4 Disturbing Ways Trump Is Repeating History
President Donald Trump's constant dominance of the news cycle sure makes it feel like he's breaking bold new ground in being terrible and obnoxious. But history doesn't happen in a vacuum. It's important to remember that many of Trump's actions -- even the ones that are supposedly so far beyond the pale they practically signal the end times -- have precedents in American history. Consider how ...
America Has Turned Away Desperate Refugees Before
The Trump administration will only be accepting a historically low 18,000 refugees in 2020, down from 30,000 in 2019 and 85,000 during Obama's final year. Trump has also placed new limits on the ability for refugees to work in the country, and has cut funding to programs that help refugees find housing, food, and other essentials. So those 18,000 people won't be "welcomed" so much as "begrudgingly tolerated."
If you're not much of a numbers person, know that Trump has been complaining about refugees being "filthy," undesirable people who -- greatest of all sins -- don't immediately turn a profit for America upon their arrival from countries devastated by war or natural disasters. Remember the casual cruelty toward the supposed "gang members" who were Hurricane Dorian survivors?
A refugee isn't just anyone who wants to immigrate because they long for the bucolic splendor of Minnesota in mid-February. They've been forced to leave their home due to war, persecution, etc., and they have legal rights under international law. So if a bunch show up at your border, you can't shove them in a shipping container and throw a few loaves of bread in every week. Conversely, countries taking in refugees can legally subject them to security screenings (though Fox News wants you to think you'll be forced to take an al-Shabaab militant as a roommate). While criminals do try to manipulate the process, attempts are rare. America took in 800,000 refugees between 2001 and 2016, and later arrested a grand total of five of them on terrorism charges. Worldwide, refugees are far more likely to be the victims of violence than the perpetrators, because their vulnerable status makes them easy to scapegoat.
But that scapegoating can sure be convenient if your disdain for helping foreigners is a feature and not a flaw for your supporters. In 1942, a ship full of Jewish refugees arrived in New York City, and a Gestapo agent was among them. He was caught during the screening process and put on trial, and that was all that was needed to start the scaremongering.
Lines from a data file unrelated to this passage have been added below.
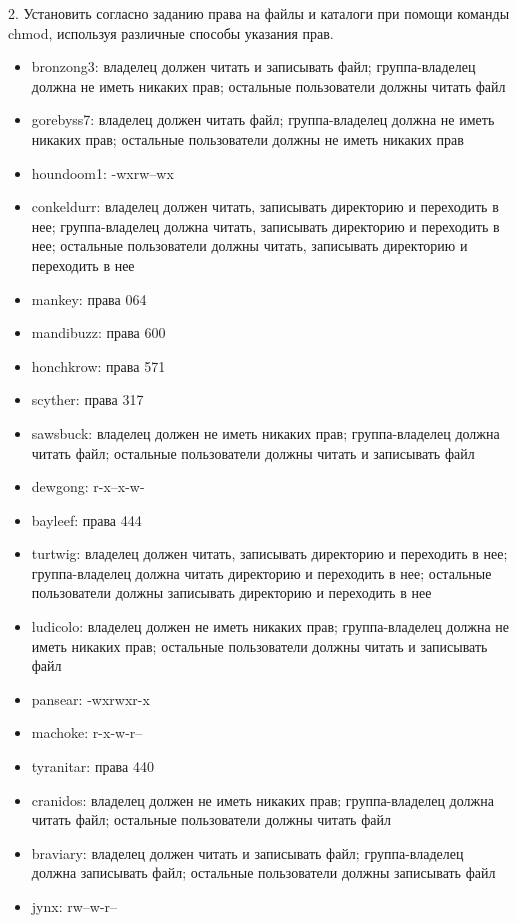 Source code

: \documentclass{article}
\begin{document}
2. Установить согласно заданию права на файлы и каталоги при помощи команды chmod, используя различные способы указания прав.

\begin{itemize}
  \item bronzong3: владелец должен читать и записывать файл; группа-владелец должна не иметь никаких прав; остальные пользователи должны читать файл
  \item gorebyss7: владелец должен читать файл; группа-владелец должна не иметь никаких прав; остальные пользователи должны не иметь никаких прав
  \item houndoom1: -wxrw--wx
  \item conkeldurr: владелец должен читать, записывать директорию и переходить в нее; группа-владелец должна читать, записывать директорию и переходить в нее; остальные пользователи должны читать, записывать директорию и переходить в нее
  \item mankey: права 064
  \item mandibuzz: права 600
  \item honchkrow: права 571
  \item scyther: права 317
  \item sawsbuck: владелец должен не иметь никаких прав; группа-владелец должна читать файл; остальные пользователи должны читать и записывать файл
  \item dewgong: r-x--x-w-
  \item bayleef: права 444
  \item turtwig: владелец должен читать, записывать директорию и переходить в нее; группа-владелец должна читать директорию и переходить в нее; остальные пользователи должны записывать директорию и переходить в нее
  \item ludicolo: владелец должен не иметь никаких прав; группа-владелец должна не иметь никаких прав; остальные пользователи должны читать и записывать файл
  \item pansear: -wxrwxr-x
  \item machoke: r-x-w-r--
  \item tyranitar: права 440
  \item cranidos: владелец должен не иметь никаких прав; группа-владелец должна читать файл; остальные пользователи должны читать файл
  \item braviary: владелец должен читать и записывать файл; группа-владелец должна записывать файл; остальные пользователи должны записывать файл
  \item jynx: rw--w-r--

\end{itemize}
\end{document}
An American ambassador blamed the fall of France on a vast refugee spy ring, and Roosevelt himself argued that refugees had been coerced into spying -- all without a shred of proof.
In 1938, America received 125,000 visa applications from Germany and annexed Austria, but only accepted 27,000. And restrictions only tightened as the war went on and the immigration crisis grew. By the end of 1944, at which point the Holocaust was becoming well-known, Roosevelt was advised to reject all refugees. A Treasury Department report that called the State Department "guilty not only of gross procrastination and wilful failure to act, but even of wilful attempts to prevent action from being taken to rescue Jews from Hitler" finally convinced Roosevelt to accept tens of thousands of people. But that wasn't much help to those who had already been rejected and forced back home to face death.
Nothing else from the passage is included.